We talk about how ambulances are used during the conflict, and she describes how ambulances are repainted to avoid identification as they are seen as targets by the Russians. Fighters who are injured during the conflict are taken to stablisation centres on the front line where there is very basic medical facilities prior to being moved to somewhere safer. Iryna is providing equipment to these locations.

There are enthusiasts and organised groups who have driven ambulances to Ukraine and want to donate them for the war effort. Iryna says they arrive without medically trained staff or equipment and often end up in the wrong place. “For some reason, people think an ambulance should come to a hospital, but this is does not work for us,” she says, going on to explain that the emergency services operate separately from hospitals.

Directing ambulances to places of need

As the conflict has gone on, ambulances are now allocated to areas of need and are used for evacuation purposes. To be of most use, ambulances need to meet certain criteria including being less than five years old, left-hand drive and in good working condition. She says that reconditioned ambulances that come from countries like the UK can be used, but only in certain evacuation areas.

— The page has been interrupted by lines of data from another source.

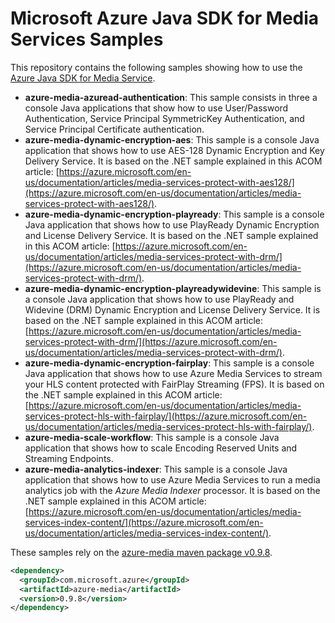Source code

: # Microsoft Azure Java SDK for Media Services Samples
This repository contains the following samples showing how to use the [Azure Java SDK for Media Service](https://github.com/Azure/azure-sdk-for-java/tree/0.9/services/azure-media).

* **azure-media-azuread-authentication**: This sample consists in three a console Java applications that show how to use User/Password Authentication, Service Principal SymmetricKey Authentication, and Service Principal Certificate authentication.
* **azure-media-dynamic-encryption-aes**: This sample is a console Java application that shows how to use AES-128 Dynamic Encryption and Key Delivery Service. It is based on the .NET sample explained in this ACOM article: [https://azure.microsoft.com/en-us/documentation/articles/media-services-protect-with-aes128/](https://azure.microsoft.com/en-us/documentation/articles/media-services-protect-with-aes128/).
* **azure-media-dynamic-encryption-playready**: This sample is a console Java application that shows how to use PlayReady Dynamic Encryption and License Delivery Service. It is based on the .NET sample explained in this ACOM article: [https://azure.microsoft.com/en-us/documentation/articles/media-services-protect-with-drm/](https://azure.microsoft.com/en-us/documentation/articles/media-services-protect-with-drm/).
* **azure-media-dynamic-encryption-playreadywidevine**: This sample is a console Java application that shows how to use PlayReady and Widevine (DRM) Dynamic Encryption and License Delivery Service. It is based on the .NET sample explained in this ACOM article: [https://azure.microsoft.com/en-us/documentation/articles/media-services-protect-with-drm/](https://azure.microsoft.com/en-us/documentation/articles/media-services-protect-with-drm/).
* **azure-media-dynamic-encryption-fairplay**: This sample is a console Java application that shows how to use Azure Media Services to stream your HLS content protected with FairPlay Streaming (FPS). It is based on the .NET sample explained in this ACOM article: [https://azure.microsoft.com/en-us/documentation/articles/media-services-protect-hls-with-fairplay/](https://azure.microsoft.com/en-us/documentation/articles/media-services-protect-hls-with-fairplay/).
* **azure-media-scale-workflow**: This sample is a console Java application that shows how to scale Encoding Reserved Units and Streaming Endpoints.
* **azure-media-analytics-indexer**: This sample is a console Java application that shows how to use Azure Media Services to run a media analytics job with the _Azure Media Indexer_ processor. It is based on the .NET sample explained in this ACOM article: [https://azure.microsoft.com/en-us/documentation/articles/media-services-index-content/](https://azure.microsoft.com/en-us/documentation/articles/media-services-index-content/).

These samples rely on the [azure-media maven package v0.9.8](http://mvnrepository.com/artifact/com.microsoft.azure/azure-media/0.9.8).

```xml
<dependency>
  <groupId>com.microsoft.azure</groupId>
  <artifactId>azure-media</artifactId>
  <version>0.9.8</version>
</dependency>
```
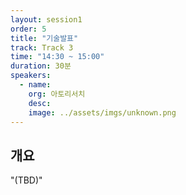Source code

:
 ```yaml
---
layout: session1
order: 5
title: "기술발표"
track: Track 3
time: "14:30 ~ 15:00"
duration: 30분
speakers:
  - name: 
    org: 아토리서치
    desc: 
    image: ../assets/imgs/unknown.png
---
```


## 개요
"(TBD)"
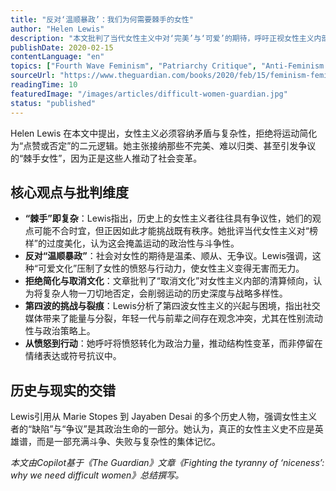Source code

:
 ```yaml
---
title: "反对‘温顺暴政’：我们为何需要棘手的女性"
author: "Helen Lewis"
description: "本文批判了当代女性主义中对‘完美’与‘可爱’的期待，呼吁正视女性主义内部的复杂性与矛盾，接纳那些不合群、难以归类但推动变革的‘棘手女性’。"
publishDate: 2020-02-15
contentLanguage: "en"
topics: ["Fourth Wave Feminism", "Patriarchy Critique", "Anti-Feminism Studies", "Media Representation Critique", "Political Participation", "Bodily Autonomy", "Emotional Labor", "Feminist Psychology"]
sourceUrl: "https://www.theguardian.com/books/2020/feb/15/feminism-feminists-tyranny-niceness-complexity?ref=refind"
readingTime: 10
featuredImage: "/images/articles/difficult-women-guardian.jpg"
status: "published"
---
```


Helen Lewis 在本文中提出，女性主义必须容纳矛盾与复杂性，拒绝将运动简化为“点赞或否定”的二元逻辑。她主张接纳那些不完美、难以归类、甚至引发争议的“棘手女性”，因为正是这些人推动了社会变革。

## 核心观点与批判维度

* **“棘手”即复杂**：Lewis指出，历史上的女性主义者往往具有争议性，她们的观点可能不合时宜，但正因如此才能挑战既有秩序。她批评当代女性主义对“榜样”的过度美化，认为这会掩盖运动的政治性与斗争性。
* **反对“温顺暴政”**：社会对女性的期待是温柔、顺从、无争议。Lewis强调，这种“可爱文化”压制了女性的愤怒与行动力，使女性主义变得无害而无力。
* **拒绝简化与取消文化**：文章批判了“取消文化”对女性主义内部的清算倾向，认为将复杂人物一刀切地否定，会削弱运动的历史深度与战略多样性。
* **第四波的挑战与裂痕**：Lewis分析了第四波女性主义的兴起与困境，指出社交媒体带来了能量与分裂，年轻一代与前辈之间存在观念冲突，尤其在性别流动性与政治策略上。
* **从愤怒到行动**：她呼吁将愤怒转化为政治力量，推动结构性变革，而非停留在情绪表达或符号抗议中。

## 历史与现实的交错

Lewis引用从 Marie Stopes 到 Jayaben Desai 的多个历史人物，强调女性主义者的“缺陷”与“争议”是其政治生命的一部分。她认为，真正的女性主义史不应是英雄谱，而是一部充满斗争、失败与复杂性的集体记忆。

*本文由Copilot基于《The Guardian》文章《Fighting the tyranny of ‘niceness’: why we need difficult women》总结撰写。*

“We communicate directly with the area where we are donating equipment and we listen to them. They may say don’t put any equipment in it, we just need a vehicle to carry casualties. In other cases, we are asked to send an ambulance full of bandages because they have completely run out.”

I ask if she still wants donated ambulances from the UK and she says yes, they will repaint them, fix them and put them to good use. “We lose a lot of ambulances every day, if they last for two days, we are very happy.”

Looking ahead to winter

As the conflict continues, Iryna’s work evolves, and the needs of the charity are changing. It is a massive logistical exercise that is now helped by working with another Ukrainian charity called Razom, as they seek to deliver the greatest impact with the donations they receive. She is already planning for the winter.

Iryna will eventually relocate her family to Ukraine – she misses her children greatly and she asks herself in her quieter moments why she is doing this. “Being a doctor is my identity,” she explains and that’s the reason why she’s done this. She knows the answer is because she had to, it was the right thing to do and because of her selflessness she has done a huge amount of good.

Iryna is speaking at The Emergency Services Show on 21 September.